Mixed precision training
Why mixed precision
Benefits:
- Faster in modern GPUs that support half-precision (FP16, BFLOAT16) arithmetic.
- Check the A100 specs: FP32 has 19.5 TFLOPS, while FP16 has 312 TFLOPS, 15x faster.
- Save 50% memory.
Challenges:
- Narrower range, lower precision than FP32
- Gradients could underflow or overflow, leading to training instability.
Why not FP16 everywhere?
- Some operations, e.g. loss computation, reduction operation (sum, mean), gradient computation that requires accumulation (again reduction-like ops), require higher precision. Using FP16 everywhere could make the training unstable (lots of Inf or NaN).

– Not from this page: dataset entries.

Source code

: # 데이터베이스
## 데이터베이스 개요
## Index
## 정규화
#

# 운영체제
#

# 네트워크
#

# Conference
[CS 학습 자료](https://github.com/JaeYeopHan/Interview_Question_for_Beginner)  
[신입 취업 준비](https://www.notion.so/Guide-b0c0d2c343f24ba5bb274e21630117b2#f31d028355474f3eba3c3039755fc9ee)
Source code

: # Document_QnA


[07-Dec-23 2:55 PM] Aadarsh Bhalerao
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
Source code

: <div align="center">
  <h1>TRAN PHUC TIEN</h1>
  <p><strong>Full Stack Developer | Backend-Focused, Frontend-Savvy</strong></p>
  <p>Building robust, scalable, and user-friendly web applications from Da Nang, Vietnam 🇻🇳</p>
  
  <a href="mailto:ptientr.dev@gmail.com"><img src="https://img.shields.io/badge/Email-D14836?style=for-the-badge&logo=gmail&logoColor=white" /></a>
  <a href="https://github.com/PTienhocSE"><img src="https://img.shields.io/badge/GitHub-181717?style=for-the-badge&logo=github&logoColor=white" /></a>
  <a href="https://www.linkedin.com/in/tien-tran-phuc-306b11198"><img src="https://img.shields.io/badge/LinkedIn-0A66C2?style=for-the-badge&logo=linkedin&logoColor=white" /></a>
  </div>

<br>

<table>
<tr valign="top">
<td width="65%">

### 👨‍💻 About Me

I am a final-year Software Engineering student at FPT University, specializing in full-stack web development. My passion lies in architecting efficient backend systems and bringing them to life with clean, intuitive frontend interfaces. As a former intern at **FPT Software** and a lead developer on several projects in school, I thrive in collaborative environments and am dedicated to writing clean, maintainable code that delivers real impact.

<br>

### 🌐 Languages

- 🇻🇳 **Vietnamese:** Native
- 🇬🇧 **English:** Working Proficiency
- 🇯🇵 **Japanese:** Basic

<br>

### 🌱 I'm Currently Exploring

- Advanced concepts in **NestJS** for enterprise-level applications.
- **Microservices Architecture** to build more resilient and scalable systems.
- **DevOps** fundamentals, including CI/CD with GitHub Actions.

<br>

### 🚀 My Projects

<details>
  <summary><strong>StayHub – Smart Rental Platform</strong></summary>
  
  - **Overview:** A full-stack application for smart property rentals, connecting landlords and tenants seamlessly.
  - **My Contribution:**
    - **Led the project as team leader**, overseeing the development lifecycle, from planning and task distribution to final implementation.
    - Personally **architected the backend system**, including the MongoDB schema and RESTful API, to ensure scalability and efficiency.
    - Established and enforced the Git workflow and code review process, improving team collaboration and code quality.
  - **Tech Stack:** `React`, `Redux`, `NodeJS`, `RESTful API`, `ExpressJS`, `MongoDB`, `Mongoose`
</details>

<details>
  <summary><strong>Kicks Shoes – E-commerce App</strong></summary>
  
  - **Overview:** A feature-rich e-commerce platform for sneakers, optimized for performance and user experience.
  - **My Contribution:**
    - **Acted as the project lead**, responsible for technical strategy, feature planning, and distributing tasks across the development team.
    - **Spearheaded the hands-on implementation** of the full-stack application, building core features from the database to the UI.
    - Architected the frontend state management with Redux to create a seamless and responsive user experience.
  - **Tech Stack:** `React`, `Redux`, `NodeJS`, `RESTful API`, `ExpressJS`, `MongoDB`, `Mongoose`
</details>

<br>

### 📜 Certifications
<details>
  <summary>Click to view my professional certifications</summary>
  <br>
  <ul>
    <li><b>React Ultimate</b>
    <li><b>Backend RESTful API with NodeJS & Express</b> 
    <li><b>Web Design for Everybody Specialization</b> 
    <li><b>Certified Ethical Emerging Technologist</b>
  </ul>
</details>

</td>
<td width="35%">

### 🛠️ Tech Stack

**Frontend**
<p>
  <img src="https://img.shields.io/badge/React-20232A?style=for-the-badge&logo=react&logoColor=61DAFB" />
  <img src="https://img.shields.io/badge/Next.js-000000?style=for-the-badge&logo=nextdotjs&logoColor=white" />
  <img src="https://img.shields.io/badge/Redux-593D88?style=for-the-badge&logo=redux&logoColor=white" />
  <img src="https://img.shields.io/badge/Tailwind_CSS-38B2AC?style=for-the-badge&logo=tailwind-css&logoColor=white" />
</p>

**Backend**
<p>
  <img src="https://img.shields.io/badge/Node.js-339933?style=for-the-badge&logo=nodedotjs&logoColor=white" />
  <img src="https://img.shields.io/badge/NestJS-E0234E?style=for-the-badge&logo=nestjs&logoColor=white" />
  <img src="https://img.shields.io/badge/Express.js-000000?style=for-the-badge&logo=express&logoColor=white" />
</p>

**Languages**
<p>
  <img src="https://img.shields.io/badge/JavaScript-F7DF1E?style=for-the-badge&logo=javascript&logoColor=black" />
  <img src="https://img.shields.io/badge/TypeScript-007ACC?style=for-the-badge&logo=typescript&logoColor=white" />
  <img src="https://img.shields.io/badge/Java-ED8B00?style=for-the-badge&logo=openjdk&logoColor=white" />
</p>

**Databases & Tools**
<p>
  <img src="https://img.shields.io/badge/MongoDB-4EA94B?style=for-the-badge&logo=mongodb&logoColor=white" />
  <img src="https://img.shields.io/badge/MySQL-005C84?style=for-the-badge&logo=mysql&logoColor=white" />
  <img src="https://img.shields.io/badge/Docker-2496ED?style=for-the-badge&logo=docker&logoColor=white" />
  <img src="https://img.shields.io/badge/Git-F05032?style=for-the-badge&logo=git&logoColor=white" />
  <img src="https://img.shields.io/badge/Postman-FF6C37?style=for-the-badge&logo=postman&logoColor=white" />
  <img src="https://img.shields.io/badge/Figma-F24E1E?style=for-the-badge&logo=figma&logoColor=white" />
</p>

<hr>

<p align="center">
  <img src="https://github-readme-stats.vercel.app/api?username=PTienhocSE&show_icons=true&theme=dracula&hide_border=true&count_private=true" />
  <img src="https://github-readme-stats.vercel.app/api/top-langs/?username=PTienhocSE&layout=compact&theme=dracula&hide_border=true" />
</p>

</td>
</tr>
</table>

When to use FP16 and FP32?
- FP32 master weights: model weights are saved in FP32
- FP16 copies for computation: forward pass uses FP16 for computation.
- FP16 is also used in backward pass, except the gradient accumulation stage. The accumulation stage will cast FP16 to FP32 before accumulation.
- Operations that are kept in FP32:
- Loss Computation
- Reduction Operations
- Normalization Layers: batch norm, layer norm
autocast
in Pytorch decides whether casting to FP16 or not.
Grad Scaler
- Loss Scaling: Scales up the loss value to prevent gradients in FP16 from underflowing to zero.
- Gradient Unscaling: After backpropagation, scales down the gradients to match the original scale.
- Dynamic Adjustment: Automatically adjusts the scaling factor to balance between preventing underflow and avoiding overflow.